Steve Lawson (1949 - 2023) was a festival actor, director, and playwright. He attended Williams College before studying criticism at the Yale School of Drama, and developed a relationship with the Williamstown Theatre Festival that spanned more than 50 years, beginning in 1969 when, as a sophomore at Williams College, he wrote press releases and sold tickets. Then, in 1971, he played The Meddler in Cyrano de Bergerac, directed by Nikos Psacharopoulos. In 1972, Steve helped create Williamstown Theatre Festival’s “Second Company,” which was the precursor to the Non-Equity Company, a primary tenet of WTF’s training program for up-and-coming young actors. The Second Company did adventurous work, often by obscure writers, and with many emerging directors who went on to prominent careers. For the Second Company, Steve directed The Rat Trip (1972), Squirrels (1977), Wild Oats (1978), and David Mamet’s The Water Engine (1980). He went on to act in other Festival productions, including Summerfolk (1981), Clothes for a Summer Hotel (1989), and No Orchids for Miss Blandish (1990).

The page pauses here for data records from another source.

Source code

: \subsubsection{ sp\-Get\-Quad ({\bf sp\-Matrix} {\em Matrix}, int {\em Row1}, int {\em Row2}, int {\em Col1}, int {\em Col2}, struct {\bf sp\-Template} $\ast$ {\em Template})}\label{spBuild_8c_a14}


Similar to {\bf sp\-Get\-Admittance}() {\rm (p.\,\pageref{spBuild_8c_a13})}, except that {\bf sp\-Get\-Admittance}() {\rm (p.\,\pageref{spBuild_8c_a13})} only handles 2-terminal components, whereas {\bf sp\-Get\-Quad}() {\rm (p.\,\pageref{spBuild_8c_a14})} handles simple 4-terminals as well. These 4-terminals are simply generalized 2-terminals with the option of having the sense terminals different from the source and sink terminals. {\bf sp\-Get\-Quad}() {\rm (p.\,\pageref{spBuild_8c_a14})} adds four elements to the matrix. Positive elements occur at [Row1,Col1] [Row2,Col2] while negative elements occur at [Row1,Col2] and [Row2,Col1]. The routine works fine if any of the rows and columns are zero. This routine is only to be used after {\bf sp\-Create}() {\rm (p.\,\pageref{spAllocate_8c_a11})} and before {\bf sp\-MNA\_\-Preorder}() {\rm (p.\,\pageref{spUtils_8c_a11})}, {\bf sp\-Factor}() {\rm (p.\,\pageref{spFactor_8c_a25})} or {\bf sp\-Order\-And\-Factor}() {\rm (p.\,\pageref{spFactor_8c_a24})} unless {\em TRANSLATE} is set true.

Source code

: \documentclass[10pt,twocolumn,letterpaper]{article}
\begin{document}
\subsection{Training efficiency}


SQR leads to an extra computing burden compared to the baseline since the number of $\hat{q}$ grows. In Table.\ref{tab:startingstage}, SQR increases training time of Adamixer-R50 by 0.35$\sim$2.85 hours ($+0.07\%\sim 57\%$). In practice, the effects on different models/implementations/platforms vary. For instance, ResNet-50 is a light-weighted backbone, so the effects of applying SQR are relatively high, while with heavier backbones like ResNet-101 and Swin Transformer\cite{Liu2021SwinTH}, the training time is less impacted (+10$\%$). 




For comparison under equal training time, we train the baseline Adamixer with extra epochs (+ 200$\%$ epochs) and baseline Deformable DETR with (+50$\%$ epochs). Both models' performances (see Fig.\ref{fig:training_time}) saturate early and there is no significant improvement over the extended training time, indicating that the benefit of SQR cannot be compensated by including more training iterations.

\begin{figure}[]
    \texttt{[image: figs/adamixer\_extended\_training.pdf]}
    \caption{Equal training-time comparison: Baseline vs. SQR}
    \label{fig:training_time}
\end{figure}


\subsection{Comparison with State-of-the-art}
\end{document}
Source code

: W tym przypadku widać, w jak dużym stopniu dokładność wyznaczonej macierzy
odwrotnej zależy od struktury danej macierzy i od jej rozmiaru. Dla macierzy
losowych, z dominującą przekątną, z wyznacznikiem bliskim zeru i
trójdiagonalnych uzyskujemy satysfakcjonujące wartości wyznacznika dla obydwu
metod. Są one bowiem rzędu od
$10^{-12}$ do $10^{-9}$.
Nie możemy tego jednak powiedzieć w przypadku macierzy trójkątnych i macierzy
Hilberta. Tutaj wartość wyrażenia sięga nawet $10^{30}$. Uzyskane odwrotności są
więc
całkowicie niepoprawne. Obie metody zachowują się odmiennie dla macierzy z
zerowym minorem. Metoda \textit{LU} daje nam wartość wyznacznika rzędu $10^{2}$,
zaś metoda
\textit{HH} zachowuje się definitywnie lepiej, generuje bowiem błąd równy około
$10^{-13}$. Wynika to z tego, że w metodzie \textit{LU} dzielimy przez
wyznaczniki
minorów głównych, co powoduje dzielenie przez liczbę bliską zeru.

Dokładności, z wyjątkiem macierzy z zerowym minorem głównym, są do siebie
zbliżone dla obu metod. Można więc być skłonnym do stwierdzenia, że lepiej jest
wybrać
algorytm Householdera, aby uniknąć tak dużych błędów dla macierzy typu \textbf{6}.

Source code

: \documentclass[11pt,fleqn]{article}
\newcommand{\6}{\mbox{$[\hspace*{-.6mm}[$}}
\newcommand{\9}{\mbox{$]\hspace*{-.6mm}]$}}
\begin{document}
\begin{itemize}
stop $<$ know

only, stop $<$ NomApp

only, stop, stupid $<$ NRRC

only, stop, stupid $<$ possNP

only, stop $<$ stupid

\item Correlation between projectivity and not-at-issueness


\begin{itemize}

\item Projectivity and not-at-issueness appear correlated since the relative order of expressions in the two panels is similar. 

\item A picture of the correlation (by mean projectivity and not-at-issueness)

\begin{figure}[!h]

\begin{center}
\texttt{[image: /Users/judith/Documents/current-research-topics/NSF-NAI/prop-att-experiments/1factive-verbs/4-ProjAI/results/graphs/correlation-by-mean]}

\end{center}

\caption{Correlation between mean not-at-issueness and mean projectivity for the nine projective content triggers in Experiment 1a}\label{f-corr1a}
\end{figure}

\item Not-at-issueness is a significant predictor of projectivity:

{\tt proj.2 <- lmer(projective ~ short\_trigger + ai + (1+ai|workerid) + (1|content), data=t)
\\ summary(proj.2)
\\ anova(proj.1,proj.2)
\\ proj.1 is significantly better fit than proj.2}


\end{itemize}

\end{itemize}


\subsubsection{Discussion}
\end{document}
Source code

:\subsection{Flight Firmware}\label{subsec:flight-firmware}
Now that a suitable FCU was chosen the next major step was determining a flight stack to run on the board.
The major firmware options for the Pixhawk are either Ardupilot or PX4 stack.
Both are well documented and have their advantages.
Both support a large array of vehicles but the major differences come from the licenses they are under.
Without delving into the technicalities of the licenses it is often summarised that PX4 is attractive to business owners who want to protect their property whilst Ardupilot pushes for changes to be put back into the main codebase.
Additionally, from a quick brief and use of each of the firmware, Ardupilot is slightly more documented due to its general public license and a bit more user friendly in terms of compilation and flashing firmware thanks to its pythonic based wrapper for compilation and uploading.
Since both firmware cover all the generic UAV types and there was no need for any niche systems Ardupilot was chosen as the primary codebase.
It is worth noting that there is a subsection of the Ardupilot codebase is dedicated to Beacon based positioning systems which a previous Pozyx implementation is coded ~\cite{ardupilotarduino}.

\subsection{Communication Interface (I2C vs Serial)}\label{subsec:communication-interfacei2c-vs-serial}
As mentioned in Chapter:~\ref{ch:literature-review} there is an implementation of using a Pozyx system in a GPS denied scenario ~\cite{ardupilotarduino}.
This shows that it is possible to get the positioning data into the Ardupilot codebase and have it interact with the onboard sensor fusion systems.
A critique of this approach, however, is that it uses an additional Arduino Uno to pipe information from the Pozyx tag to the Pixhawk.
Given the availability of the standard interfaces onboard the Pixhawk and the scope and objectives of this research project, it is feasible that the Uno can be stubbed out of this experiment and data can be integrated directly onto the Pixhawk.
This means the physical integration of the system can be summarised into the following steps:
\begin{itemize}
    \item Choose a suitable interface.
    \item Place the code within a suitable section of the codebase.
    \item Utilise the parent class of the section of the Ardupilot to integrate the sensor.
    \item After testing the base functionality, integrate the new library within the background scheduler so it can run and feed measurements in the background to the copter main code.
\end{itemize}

Steve also founded the wildly popular Free Theater program—outdoor productions performed free-of-charge that were adapted (almost always by Steve) from great literary works. The first was Arthur Conan Doyle’s A Study in Scarlet featuring Alec Baldwin, Tim Daly, and Jennifer Van Dyck. From there, Steve’s other adaptations included Wild Oats (1989), The Adventures of Huckleberry Finn (1990), The Moonstone (1991), What Alice Found There (1995), Hard Times (1996), and Dracula, or the Un-Dead (2012).
Steve’s passion for Tennessee Williams’ work led to an epic Tennessee Williams: A Celebration in 1982 which was a collage of 26 plays performed by many “family” members that summer. He also wrote two collections of Williams’ letters, which premiered on the Main Stage: A Distant Country Called Youth in 2002 and Blanche and Beyond in 2009.
In addition to his directing, adapting, and dramaturgy work at the Williamstown Theatre Festival, Steve was the director of the Manhattan Theatre Club’s “Writers in Performance” series, artistic director of City Center’s new “Act 4: Great American Plays in Concert” project, and helped found and became executive director of the Williamstown Film Festival for 15 years. He wrote many projects for television, including St. Elsewhere, The Dick Cavett Show, an episode for American Masters based on the Group Theatre, an episode of Great Performances about Edith Wharton, and the television adaptation of The Elephant Man. During his 2000 MacDowell Fellowship, Steve Lawson worked on the adaptation of his first novel into a screenplay, Nobody Laughed Last.